Como consequência direta do aumento da informalidade em praticamente todos os setores da economia, a prestação de serviços pelas plataformas digitais multiplicou-se exponencialmente, naquilo que veio a ser denominado como uma nova modalidade de trabalho, a uberização da mão de obra.

Diversamente da economia tradicional, em que é clara a relação jurídica estabelecida entre empregador e empregado, ou entre contratante e terceirizado, as plataformas digitais disponibilizam aos prestadores de serviços a possibilidade de serem contratados direta e pontualmente pelos clientes, utilizando ambos os lados a mesma ferramenta tecnológica: o aplicativo. Em decorrência, inúmeras questões desafiadoras que tangenciam essa nova forma de trabalho passaram a ser levantadas, especialmente quanto à possível infração à dignidade da pessoa humana do empregado, tão cara à classe trabalhadora.

Diante da inexistência de legislação própria, esses prestadores têm ficado à margem da sociedade do trabalho. Os requisitos do art. 3o da CLT (que determinam o vínculo de emprego) não se apresentam de forma translúcida, principalmente ante a ausência de subordinação dos prestadores de serviços ao cliente (ou mesmo às plataformas digitais). A nova relação jurídica, posto que nova e absolutamente disseminada, urge por normatização.
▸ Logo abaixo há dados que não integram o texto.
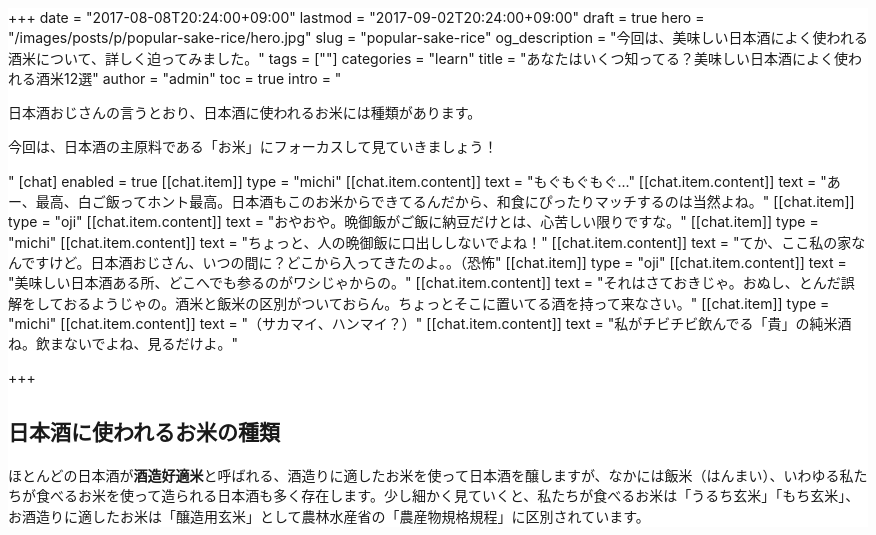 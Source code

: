 +++
date = "2017-08-08T20:24:00+09:00"
lastmod = "2017-09-02T20:24:00+09:00"
draft = true
hero = "/images/posts/p/popular-sake-rice/hero.jpg"
slug = "popular-sake-rice"
og_description = "今回は、美味しい日本酒によく使われる酒米について、詳しく迫ってみました。"
tags = [""]
categories = "learn"
title = "あなたはいくつ知ってる？美味しい日本酒によく使われる酒米12選"
author = "admin"
toc = true
intro = "<p>日本酒おじさんの言うとおり、日本酒に使われるお米には種類があります。</p><p>今回は、日本酒の主原料である「お米」にフォーカスして見ていきましょう！</p>"
[chat]
  enabled = true
  [[chat.item]]
    type = "michi"
    [[chat.item.content]]
      text = "もぐもぐもぐ..."
    [[chat.item.content]]
      text = "あー、最高、白ご飯ってホント最高。日本酒もこのお米からできてるんだから、和食にぴったりマッチするのは当然よね。"
  [[chat.item]]
    type = "oji"
    [[chat.item.content]]
      text = "おやおや。晩御飯がご飯に納豆だけとは、心苦しい限りですな。"
  [[chat.item]]
    type = "michi"
    [[chat.item.content]]
      text = "ちょっと、人の晩御飯に口出ししないでよね！"
    [[chat.item.content]]
      text = "てか、ここ私の家なんですけど。日本酒おじさん、いつの間に？どこから入ってきたのよ。。（恐怖"
  [[chat.item]]
    type = "oji"
    [[chat.item.content]]
      text = "美味しい日本酒ある所、どこへでも参るのがワシじゃからの。"
    [[chat.item.content]]
      text = "それはさておきじゃ。おぬし、とんだ誤解をしておるようじゃの。酒米と飯米の区別がついておらん。ちょっとそこに置いてる酒を持って来なさい。"
  [[chat.item]]
    type = "michi"
    [[chat.item.content]]
      text = "（サカマイ、ハンマイ？）"
    [[chat.item.content]]
      text = "私がチビチビ飲んでる「貴」の純米酒ね。飲まないでよね、見るだけよ。"

+++


## 日本酒に使われるお米の種類

ほとんどの日本酒が**酒造好適米**と呼ばれる、酒造りに適したお米を使って日本酒を醸しますが、なかには飯米（はんまい）、いわゆる私たちが食べるお米を使って造られる日本酒も多く存在します。少し細かく見ていくと、私たちが食べるお米は「うるち玄米」「もち玄米」、お酒造りに適したお米は「醸造用玄米」として農林水産省の「農産物規格規程」に区別されています。
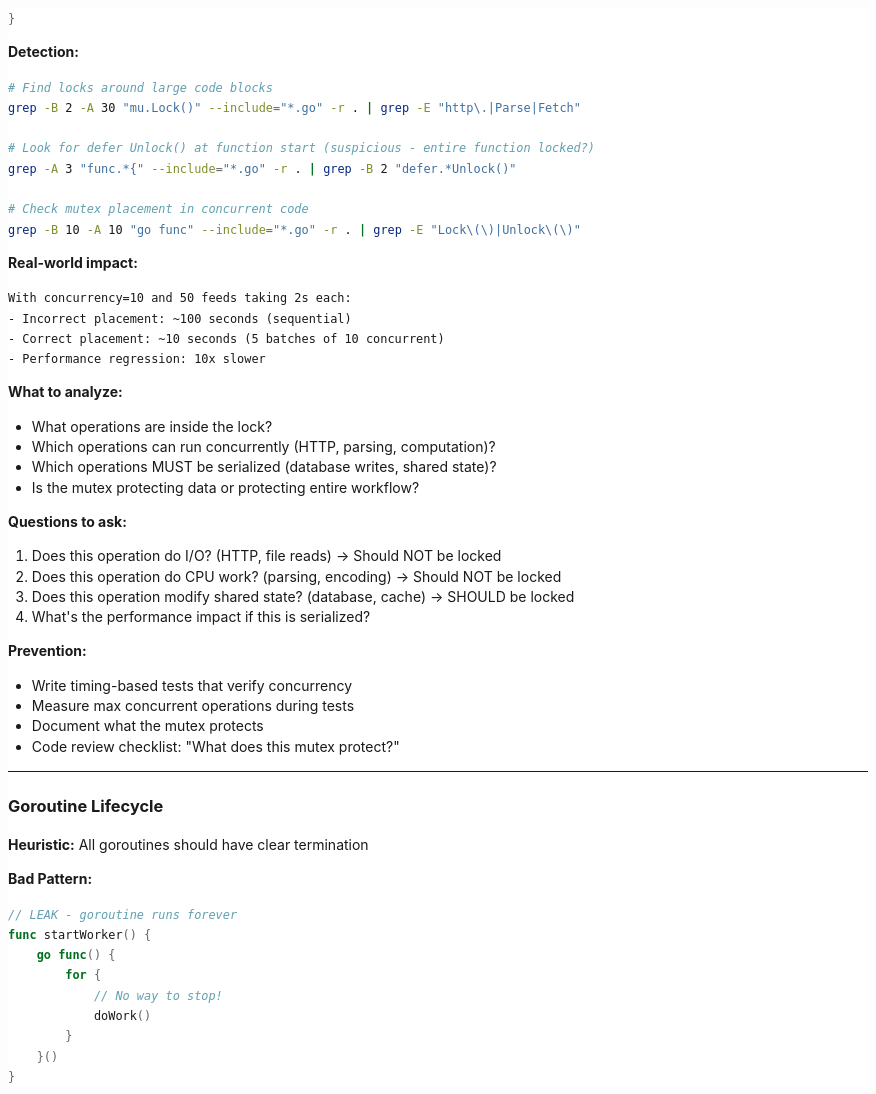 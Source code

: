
 ```go
}
```

**Detection:**
```bash
# Find locks around large code blocks
grep -B 2 -A 30 "mu.Lock()" --include="*.go" -r . | grep -E "http\.|Parse|Fetch"

# Look for defer Unlock() at function start (suspicious - entire function locked?)
grep -A 3 "func.*{" --include="*.go" -r . | grep -B 2 "defer.*Unlock()"

# Check mutex placement in concurrent code
grep -B 10 -A 10 "go func" --include="*.go" -r . | grep -E "Lock\(\)|Unlock\(\)"
```

**Real-world impact:**
```
With concurrency=10 and 50 feeds taking 2s each:
- Incorrect placement: ~100 seconds (sequential)
- Correct placement: ~10 seconds (5 batches of 10 concurrent)
- Performance regression: 10x slower
```

**What to analyze:**
- What operations are inside the lock?
- Which operations can run concurrently (HTTP, parsing, computation)?
- Which operations MUST be serialized (database writes, shared state)?
- Is the mutex protecting data or protecting entire workflow?

**Questions to ask:**
1. Does this operation do I/O? (HTTP, file reads) → Should NOT be locked
2. Does this operation do CPU work? (parsing, encoding) → Should NOT be locked
3. Does this operation modify shared state? (database, cache) → SHOULD be locked
4. What's the performance impact if this is serialized?

**Prevention:**
- Write timing-based tests that verify concurrency
- Measure max concurrent operations during tests
- Document what the mutex protects
- Code review checklist: "What does this mutex protect?"

---

### Goroutine Lifecycle

**Heuristic:** All goroutines should have clear termination

**Bad Pattern:**
```go
// LEAK - goroutine runs forever
func startWorker() {
    go func() {
        for {
            // No way to stop!
            doWork()
        }
    }()
}
```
Nesse contexto, algumas decisões judiciais passaram a reconhecer o vínculo de emprego, não entre os trabalhadores e os clientes finais, mas entre os primeiros e as plataformas digitais. Por outro lado, outras decisões enxergaram que a nova relação jurídica se enquadrava como uma forma clássica de trabalho autônomo. Exemplificando, processos que discutem a existência ou não de vínculo de emprego entre a Uber e os motoristas começaram a ser julgados em turmas do Tribunal do Superior do Trabalho (TST) em 2020. Em dezembro do ano passado, a 3a Turma formou maioria pelo entendimento de que existe relação de emprego. Essa foi a primeira decisão de uma turma do TST a favor do reconhecimento de vínculo de emprego. Na 4a e 5a turmas do TST, os pedidos de motoristas haviam sido negados. 
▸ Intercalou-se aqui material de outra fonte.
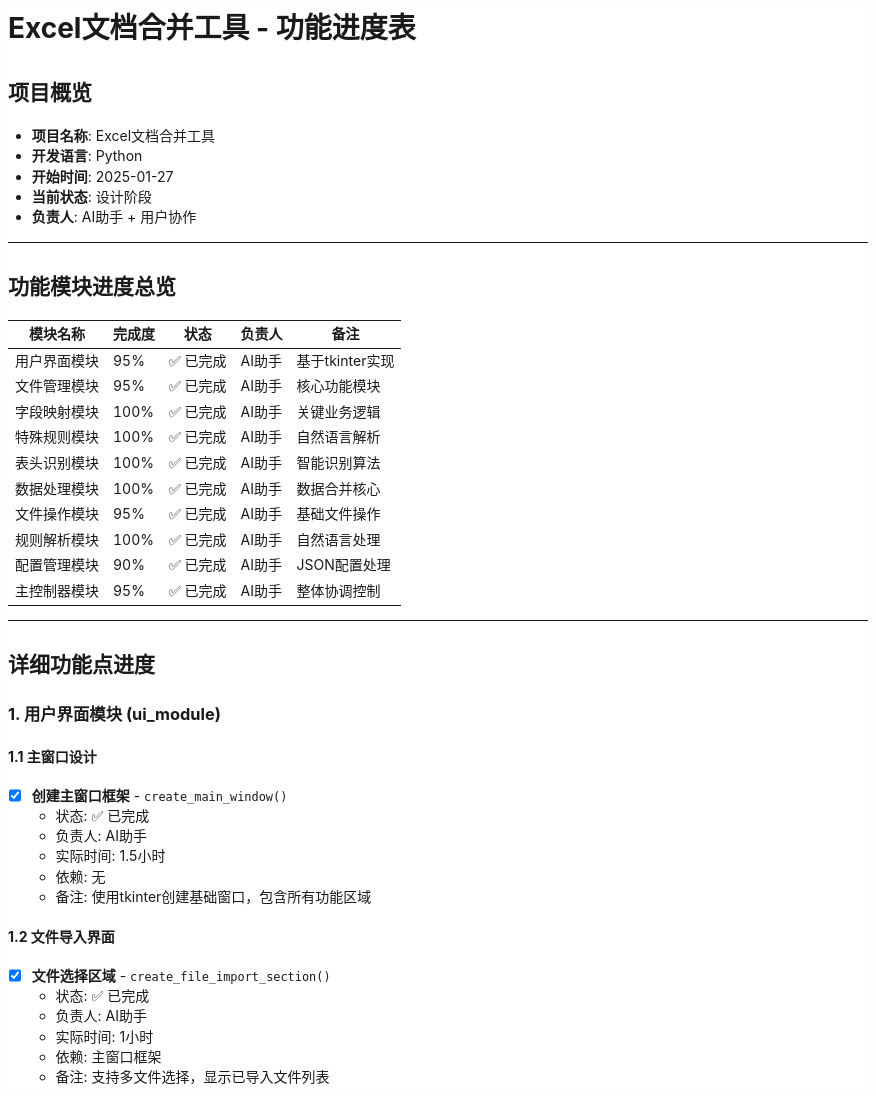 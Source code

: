 # Excel文档合并工具 - 功能进度表

## 项目概览
- **项目名称**: Excel文档合并工具
- **开发语言**: Python
- **开始时间**: 2025-01-27
- **当前状态**: 设计阶段
- **负责人**: AI助手 + 用户协作

---

## 功能模块进度总览

| 模块名称 | 完成度 | 状态 | 负责人 | 备注 |
|---------|--------|------|--------|------|
| 用户界面模块 | 95% | ✅ 已完成 | AI助手 | 基于tkinter实现 |
| 文件管理模块 | 95% | ✅ 已完成 | AI助手 | 核心功能模块 |
| 字段映射模块 | 100% | ✅ 已完成 | AI助手 | 关键业务逻辑 |
| 特殊规则模块 | 100% | ✅ 已完成 | AI助手 | 自然语言解析 |
| 表头识别模块 | 100% | ✅ 已完成 | AI助手 | 智能识别算法 |
| 数据处理模块 | 100% | ✅ 已完成 | AI助手 | 数据合并核心 |
| 文件操作模块 | 95% | ✅ 已完成 | AI助手 | 基础文件操作 |
| 规则解析模块 | 100% | ✅ 已完成 | AI助手 | 自然语言处理 |
| 配置管理模块 | 90% | ✅ 已完成 | AI助手 | JSON配置处理 |
| 主控制器模块 | 95% | ✅ 已完成 | AI助手 | 整体协调控制 |

---

## 详细功能点进度

### 1. 用户界面模块 (ui_module)

#### 1.1 主窗口设计
- [x] **创建主窗口框架** - `create_main_window()`
  - 状态: ✅ 已完成
  - 负责人: AI助手
  - 实际时间: 1.5小时
  - 依赖: 无
  - 备注: 使用tkinter创建基础窗口，包含所有功能区域

#### 1.2 文件导入界面
- [x] **文件选择区域** - `create_file_import_section()`
  - 状态: ✅ 已完成
  - 负责人: AI助手
  - 实际时间: 1小时
  - 依赖: 主窗口框架
  - 备注: 支持多文件选择，显示已导入文件列表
As decisões judiciais estão longe de se ajustar a essa extraordinária demanda, havendo uma enorme lacuna a ser preenchida pelo ordenamento jurídico, visando equilibrar as necessidades de milhões de trabalhadores informais em situação de absoluta vulnerabilidade. Porém, ao mesmo tempo, foi justamente a facilidade na contratação e o preço acessível dos serviços que permitiu a ocupação de milhões de prestadores, principalmente nos aplicativos de entrega de mercadorias, no auge da crise. E essas posições conflitantes dos tribunais brasileira evidenciam que a ausência de regulação gera enorme insegurança jurídica, o que impacta na vida de milhares de cidadãos da classe trabalhadora. A toda evidência, o objetivo de uma nova regulação não pode ser a inviabilidade dos serviços de intermediação, o que geraria o extermínio de uma necessária fonte de renda, mas sim estabelecer patamares mínimos de proteção social aos prestadores, hoje legados à própria sorte.
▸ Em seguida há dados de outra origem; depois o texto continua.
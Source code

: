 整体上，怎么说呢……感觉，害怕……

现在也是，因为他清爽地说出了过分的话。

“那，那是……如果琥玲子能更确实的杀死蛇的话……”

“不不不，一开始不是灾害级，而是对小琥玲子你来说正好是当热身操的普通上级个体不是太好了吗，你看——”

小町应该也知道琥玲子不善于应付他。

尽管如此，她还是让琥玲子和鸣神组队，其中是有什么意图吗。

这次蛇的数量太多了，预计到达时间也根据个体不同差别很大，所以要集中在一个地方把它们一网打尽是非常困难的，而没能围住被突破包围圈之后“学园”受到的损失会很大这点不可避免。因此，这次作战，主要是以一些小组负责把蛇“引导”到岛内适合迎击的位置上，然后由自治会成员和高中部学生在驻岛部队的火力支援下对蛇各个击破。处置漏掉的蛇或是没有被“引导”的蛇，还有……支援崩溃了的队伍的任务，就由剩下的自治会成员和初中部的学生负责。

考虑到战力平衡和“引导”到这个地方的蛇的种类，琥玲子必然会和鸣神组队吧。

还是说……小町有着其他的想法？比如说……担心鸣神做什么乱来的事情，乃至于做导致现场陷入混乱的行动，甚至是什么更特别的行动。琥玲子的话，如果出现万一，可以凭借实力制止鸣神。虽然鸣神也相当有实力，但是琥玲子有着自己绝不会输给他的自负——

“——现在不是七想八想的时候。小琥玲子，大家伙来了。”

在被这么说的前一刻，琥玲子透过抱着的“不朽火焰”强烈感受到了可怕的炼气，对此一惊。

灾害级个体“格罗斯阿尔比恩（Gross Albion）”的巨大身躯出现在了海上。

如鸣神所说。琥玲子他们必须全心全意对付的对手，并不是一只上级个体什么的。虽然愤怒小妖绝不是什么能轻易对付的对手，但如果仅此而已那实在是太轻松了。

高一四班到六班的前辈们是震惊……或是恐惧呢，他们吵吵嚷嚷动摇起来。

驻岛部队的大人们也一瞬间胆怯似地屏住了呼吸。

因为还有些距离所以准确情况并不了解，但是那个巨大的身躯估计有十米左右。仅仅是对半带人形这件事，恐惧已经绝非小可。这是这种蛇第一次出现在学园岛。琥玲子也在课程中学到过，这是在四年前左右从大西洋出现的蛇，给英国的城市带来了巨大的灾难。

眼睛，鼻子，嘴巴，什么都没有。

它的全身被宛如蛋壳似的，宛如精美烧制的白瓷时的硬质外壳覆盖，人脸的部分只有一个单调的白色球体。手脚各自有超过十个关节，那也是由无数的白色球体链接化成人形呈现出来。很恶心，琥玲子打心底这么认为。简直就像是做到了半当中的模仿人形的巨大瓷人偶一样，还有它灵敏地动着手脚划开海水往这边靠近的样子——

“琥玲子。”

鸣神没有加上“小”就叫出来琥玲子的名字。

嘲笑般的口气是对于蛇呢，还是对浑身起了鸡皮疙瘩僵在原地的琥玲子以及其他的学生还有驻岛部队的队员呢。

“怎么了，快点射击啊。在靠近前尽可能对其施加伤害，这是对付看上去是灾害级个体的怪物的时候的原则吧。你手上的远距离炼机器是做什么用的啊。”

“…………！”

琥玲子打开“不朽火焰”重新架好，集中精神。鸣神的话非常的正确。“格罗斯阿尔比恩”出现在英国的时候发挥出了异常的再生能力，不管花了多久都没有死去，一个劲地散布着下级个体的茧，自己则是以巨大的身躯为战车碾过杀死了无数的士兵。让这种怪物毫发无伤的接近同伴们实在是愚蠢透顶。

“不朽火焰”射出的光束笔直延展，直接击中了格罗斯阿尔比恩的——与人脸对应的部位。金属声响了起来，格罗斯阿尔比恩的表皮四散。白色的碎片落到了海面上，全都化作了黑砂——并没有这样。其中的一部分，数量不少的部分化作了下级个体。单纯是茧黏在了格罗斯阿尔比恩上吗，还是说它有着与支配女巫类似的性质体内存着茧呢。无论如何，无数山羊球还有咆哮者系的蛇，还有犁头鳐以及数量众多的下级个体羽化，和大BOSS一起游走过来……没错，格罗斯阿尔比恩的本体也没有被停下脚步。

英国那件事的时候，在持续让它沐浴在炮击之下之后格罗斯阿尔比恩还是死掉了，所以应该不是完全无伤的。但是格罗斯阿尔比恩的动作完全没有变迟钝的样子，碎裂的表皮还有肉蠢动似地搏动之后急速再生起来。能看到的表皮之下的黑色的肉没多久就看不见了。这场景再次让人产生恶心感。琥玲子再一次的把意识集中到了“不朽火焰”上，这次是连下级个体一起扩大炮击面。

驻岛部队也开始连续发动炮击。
Além do teletrabalho e da “uberização” como apontamentos relevantes no Direito do Trabalho pós-pandêmico no Brasil, não se pode deixar de pontuar o notável retrocesso social no tange a igualdade de gênero. As mulheres foram indiscutivelmente as prejudicadas nas relações laborais. Muitos dos postos de trabalho que mais empregavam mulheres foram extintos, como restaurantes, salões de cabeleireiros, serviços domésticos, etc. Ao mesmo tempo, os afazeres domésticos recaíram, em sua maior parte, sobre os ombros das mulheres. Além disso, as pesquisas mostram que o índice de violência doméstica aumentou espantosamente com o isolamento social. Há uma absoluta urgência por ações afirmativas que tragam novamente as mulheres para o mercado de trabalho. 

E, nesse contexto, há subgrupos ainda mais vulneráveis, como o das mulheres afrodescendentes.

O Direito do Trabalho, como um microssistema da experiência jurídico-social da

sociedade brasileira, depara-se com desafios gigantescos, requerendo urgentemente novas soluções. A devastação atingida pela pandemia deve servir de motor para uma incontestável ruptura com o modelo tradicional das relações do trabalho, trazendo-se novas experiências eivadas de consciência social, pluralismo e inclusão.